Your task: Tally every line of the entries that contains the string "allows", then reply with only that number.

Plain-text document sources

########################################

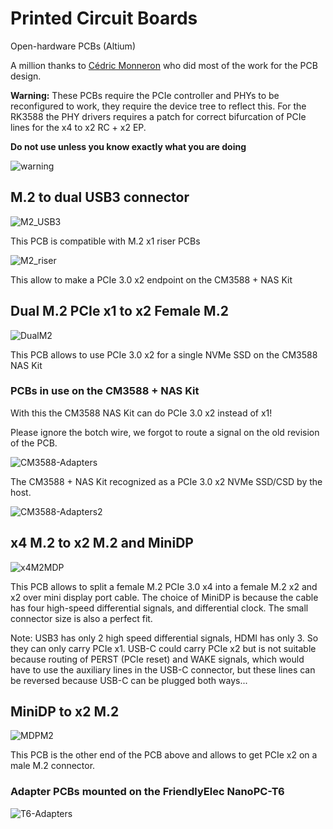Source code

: # Printed Circuit Boards

Open-hardware PCBs (Altium)

A million thanks to [Cédric Monneron](https://people.hes-so.ch/en/profile/8414894304-cedric-monneron) who did most of the work for the PCB design.

**Warning:** These PCBs require the PCIe controller and PHYs to be reconfigured to work, they require the device tree to reflect this. For the RK3588 the PHY drivers requires a patch for correct bifurcation of PCIe lines for the x4 to x2 RC + x2 EP.

**Do not use unless you know exactly what you are doing**

![warning](../res/images/operate.png)

## M.2 to dual USB3 connector

![M2_USB3](../res/images/M2_USB3.png)

This PCB is compatible with M.2 x1 riser PCBs

![M2_riser](../res/images/m2-riser-pcie-x1.jpg)

This allow to make a PCIe 3.0 x2 endpoint on the CM3588 + NAS Kit

## Dual M.2 PCIe x1 to x2 Female M.2

![DualM2](../res/images/M2_dual_M2.png)

This PCB allows to use PCIe 3.0 x2 for a single NVMe SSD on the CM3588 NAS Kit

### PCBs in use on the CM3588 + NAS Kit

With this the CM3588 NAS Kit can do PCIe 3.0 x2 instead of x1! 

Please ignore the botch wire, we forgot to route a signal on the old revision of the PCB.

![CM3588-Adapters](../res/pictures/20240610_CM3588_NAS_x2x2_res.jpg)

The CM3588 + NAS Kit recognized as a PCIe 3.0 x2 NVMe SSD/CSD by the host.

![CM3588-Adapters2](../res/pictures/pcie_x2_res.jpg)

## x4 M.2 to x2 M.2 and MiniDP

![x4M2MDP](../res/images/M2_M2_MDP.png)

This PCB allows to split a female M.2 PCIe 3.0 x4 into a female M.2 x2 and x2 over mini display port cable. The choice of MiniDP is because the cable has four high-speed differential signals, and differential clock. The small connector size is also a perfect fit.

Note: USB3 has only 2 high speed differential signals, HDMI has only 3. So they can only carry PCIe x1. USB-C could carry PCIe x2 but is not suitable because routing of PERST (PCIe reset) and WAKE signals, which would have to use the auxiliary lines in the USB-C connector, but these lines can be reversed because USB-C can be plugged both ways...

## MiniDP to x2 M.2

![MDPM2](../res/images/M2_MDP.png)

This PCB is the other end of the PCB above and allows to get PCIe x2 on a male M.2 connector.

### Adapter PCBs mounted on the FriendlyElec NanoPC-T6

![T6-Adapters](../res/pictures/T6_res.jpg)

########################################

Exercise response: 3